* TASK GOAL: Please print the data that follows, keeping every line exact.

* THE DATA:

--------------------------------------------------

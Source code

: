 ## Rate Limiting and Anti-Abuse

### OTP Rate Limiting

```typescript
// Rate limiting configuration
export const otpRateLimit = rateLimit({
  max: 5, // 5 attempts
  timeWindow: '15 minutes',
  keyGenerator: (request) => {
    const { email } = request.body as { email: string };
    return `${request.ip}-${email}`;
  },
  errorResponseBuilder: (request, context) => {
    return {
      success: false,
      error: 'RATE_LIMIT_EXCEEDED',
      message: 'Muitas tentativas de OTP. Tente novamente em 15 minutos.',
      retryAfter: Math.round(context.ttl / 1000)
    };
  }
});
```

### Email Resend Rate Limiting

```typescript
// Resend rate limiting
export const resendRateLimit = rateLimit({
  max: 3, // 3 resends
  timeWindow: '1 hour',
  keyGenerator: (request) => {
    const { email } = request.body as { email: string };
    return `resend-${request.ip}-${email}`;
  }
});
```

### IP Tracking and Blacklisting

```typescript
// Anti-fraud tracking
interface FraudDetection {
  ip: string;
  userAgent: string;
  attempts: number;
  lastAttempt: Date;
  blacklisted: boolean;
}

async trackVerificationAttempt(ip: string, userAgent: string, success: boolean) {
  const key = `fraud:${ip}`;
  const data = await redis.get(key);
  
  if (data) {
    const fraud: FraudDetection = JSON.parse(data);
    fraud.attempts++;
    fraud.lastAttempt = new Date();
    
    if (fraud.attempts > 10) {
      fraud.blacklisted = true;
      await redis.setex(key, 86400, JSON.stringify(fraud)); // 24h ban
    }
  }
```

--------------------------------------------------

* FINISHED EXERCISE:
Source code

: ## Rate Limiting and Anti-Abuse

### OTP Rate Limiting

```typescript
// Rate limiting configuration
export const otpRateLimit = rateLimit({
  max: 5, // 5 attempts
  timeWindow: '15 minutes',
  keyGenerator: (request) => {
    const { email } = request.body as { email: string };
    return `${request.ip}-${email}`;
  },
  errorResponseBuilder: (request, context) => {
    return {
      success: false,
      error: 'RATE_LIMIT_EXCEEDED',
      message: 'Muitas tentativas de OTP. Tente novamente em 15 minutos.',
      retryAfter: Math.round(context.ttl / 1000)
    };
  }
});
```

### Email Resend Rate Limiting

```typescript
// Resend rate limiting
export const resendRateLimit = rateLimit({
  max: 3, // 3 resends
  timeWindow: '1 hour',
  keyGenerator: (request) => {
    const { email } = request.body as { email: string };
    return `resend-${request.ip}-${email}`;
  }
});
```

### IP Tracking and Blacklisting

```typescript
// Anti-fraud tracking
interface FraudDetection {
  ip: string;
  userAgent: string;
  attempts: number;
  lastAttempt: Date;
  blacklisted: boolean;
}

async trackVerificationAttempt(ip: string, userAgent: string, success: boolean) {
  const key = `fraud:${ip}`;
  const data = await redis.get(key);
  
  if (data) {
    const fraud: FraudDetection = JSON.parse(data);
    fraud.attempts++;
    fraud.lastAttempt = new Date();
    
    if (fraud.attempts > 10) {
      fraud.blacklisted = true;
      await redis.setex(key, 86400, JSON.stringify(fraud)); // 24h ban
    }
  }
```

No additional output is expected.